# Charge of an Electron

Electron Charge is a fixed quantity having the value of
$e = -1.602 \times 10^{-19} C$
or, alternatively, the number of electrons required to have a combined total charge of 1 Coulomb is  $6.24 \times 10^{18}$  electrons

## Units and Dimensions of the Charge

Unit = -1 e, A.s
Dimension: $\left[ IT \right]$

## Principle of Conservation of Charges

Electric Charge of a system is conserved: Electric charge can neither be created nor be destroyed, but it can be transferred from one part of a system to another part. The total charge of an isolated system is constant. This principle is applicable universally.

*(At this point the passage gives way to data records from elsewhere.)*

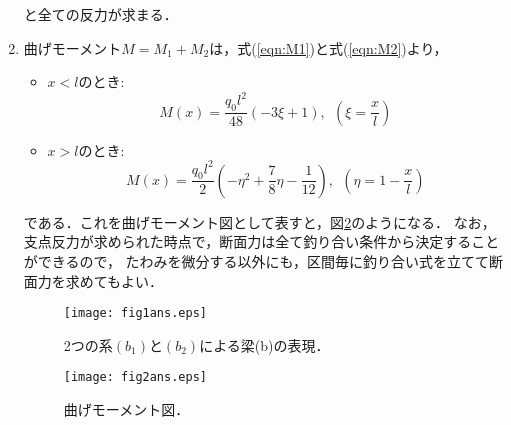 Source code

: \documentclass[10pt,a4j]{jarticle}
\begin{document}
\begin{enumerate}
\begin{equation}
\end{equation}
と全ての反力が求まる．
\item
曲げモーメント$M=M_1+M_2$は，式(\ref{eqn:M1})と式(\ref{eqn:M2})より，
\begin{itemize}
\item
	$x<l$のとき:
	\begin{equation}
		M(x)=\frac{q_0l^2}{48}( -3 \xi +1), \ \ \left( \xi=\frac{x}{l}\right)
		\label{eqn:M_left}
	\end{equation}
\item
	$x>l$のとき:
	\begin{equation}
		M(x)=\frac{q_0l^2}{2}\left( -\eta^2 +\frac{7}{8}\eta - \frac{1}{12}\right), \ \ 
		\left( \eta=1-\frac{x}{l}\right)
		\label{eqn:M_right}
	\end{equation}
\end{itemize}
である．これを曲げモーメント図として表すと，図\ref{fig:fig2}のようになる．
なお，支点反力が求められた時点で，断面力は全て釣り合い条件から決定することができるので，
たわみを微分する以外にも，区間毎に釣り合い式を立てて断面力を求めてもよい．
\begin{figure}[h]
	\begin{center}
	\texttt{[image: fig1ans.eps]} 
	\end{center}
	\caption{2つの系$(b_1)$と$(b_2)$による梁(b)の表現．}
	\label{fig:fig1}
\end{figure}
\begin{figure}[h]
	\begin{center}
	\texttt{[image: fig2ans.eps]} 
	\end{center}
	\caption{曲げモーメント図．}
	\label{fig:fig2}
\end{figure}
\end{enumerate}
\end{document}
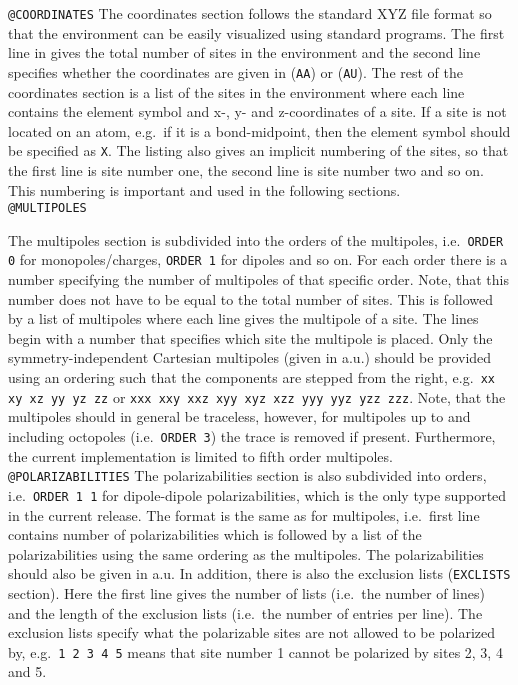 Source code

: \noindent\texttt{@COORDINATES}\newline
The coordinates section follows the standard XYZ file format so that the 
environment can be easily visualized using standard programs. The first line in 
gives the total number of sites in the environment and the second line 
specifies whether the coordinates are given in \angstrom{} (\verb|AA|) or 
\bohr{} (\verb|AU|). The rest of the coordinates section is a list of the sites in 
the environment where each line contains the element symbol and x-, y- and 
z-coordinates of a site. If a site is not located on an atom, e.g.\ if it is a 
bond-midpoint, then the element symbol should be specified as \verb|X|. The 
listing also gives an implicit numbering of the sites, so that the first line 
is site number one, the second line is site number two and so on. This 
numbering is important and used in the following sections.\\

\noindent\texttt{@MULTIPOLES}\newline

The multipoles section is subdivided into the orders of the
multipoles, i.e.\ \verb|ORDER 0| for monopoles/charges, \verb|ORDER 1|
for dipoles and so on.  For each order there is a number specifying
the number of multipoles of that specific order. Note, that this
number does not have to be equal to the total number of sites. This is
followed by a list of multipoles where each line gives the multipole
of a site. The lines begin with a number that specifies which site the
multipole is placed. Only the symmetry-independent Cartesian
multipoles (given in a.u.) should be provided using an ordering such
that the components are stepped from the right, e.g.\
\verb|xx xy xz yy yz zz| or \verb|xxx xxy xxz xyy xyz xzz yyy yyz yzz zzz|.
Note, that the multipoles should in general be traceless, however, for
multipoles up to and including octopoles (i.e.\ \verb|ORDER 3|) the
trace is removed if present. Furthermore,
the current implementation is limited to fifth order multipoles.\\

\noindent\texttt{@POLARIZABILITIES}\newline
The polarizabilities section is also subdivided into orders,
i.e.\ \verb|ORDER 1 1| for dipole-dipole polarizabilities, which is the only 
type supported in the current release. The format is the same as for 
multipoles, i.e.\ first line contains number of polarizabilities which is 
followed by a list of the polarizabilities using the same ordering as the 
multipoles. The polarizabilities should also be given in a.u. In addition, 
there is also the exclusion lists (\verb|EXCLISTS| 
section). Here the first line gives the number of lists (i.e.\ the number of 
lines) and the length of the exclusion lists (i.e.\ the number of entries per 
line). The exclusion lists specify what the polarizable sites are not allowed 
to be polarized by, e.g.\ \verb|1 2 3 4 5| means that site number 1 cannot be 
polarized by sites 2, 3, 4 and 5.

## Coulomb’s Law of Electrostatic force between two charges

The Coulomb’s law states that two point charges attract or repel (depending on the fact that they are like or unlike), such that the force between them is (a) directly proportional to the product of the magnitude of two charges, and (b) inversely, proportional to the square of distance between them. In other words, the Electrostatic Force follows the Inverse-Square-Law

Mathematically,
$F = \left( \frac {1} {4 \pi \epsilon_0}\right) \left( \frac {q_1 . q_2}{r^2} \right)$

When electron charge rotates in an orbit around positive nucleus, it creates a magnetic dipole moment. In vector form,
$\vec {M_0} = - \frac {e}{2 m_e} \vec {L_0}$

The ratio of magnetic dipole moment with angular momentum of a revolving electron is called Gyromagnetic Ratio.
Gyromagnetic Ratio = $\frac {\vec {M_0}}{\vec {L_0}} = \frac {e}{2 m_e} = constant$

The value is $8.8 \times 10^{10} C/kg$

J. J. Thomson conducted an experiment to determine the specific charge of an electron (e/m). He obtained the experimental value of specific charge of electron – e/m ratio equal to $\frac {e}{m} = 1.7 \times 10^{11} C/kg$
Gyromagnetic Ratio, as calculated, is very near to the experiment value of (e/m) obtained by J. J. Thomson!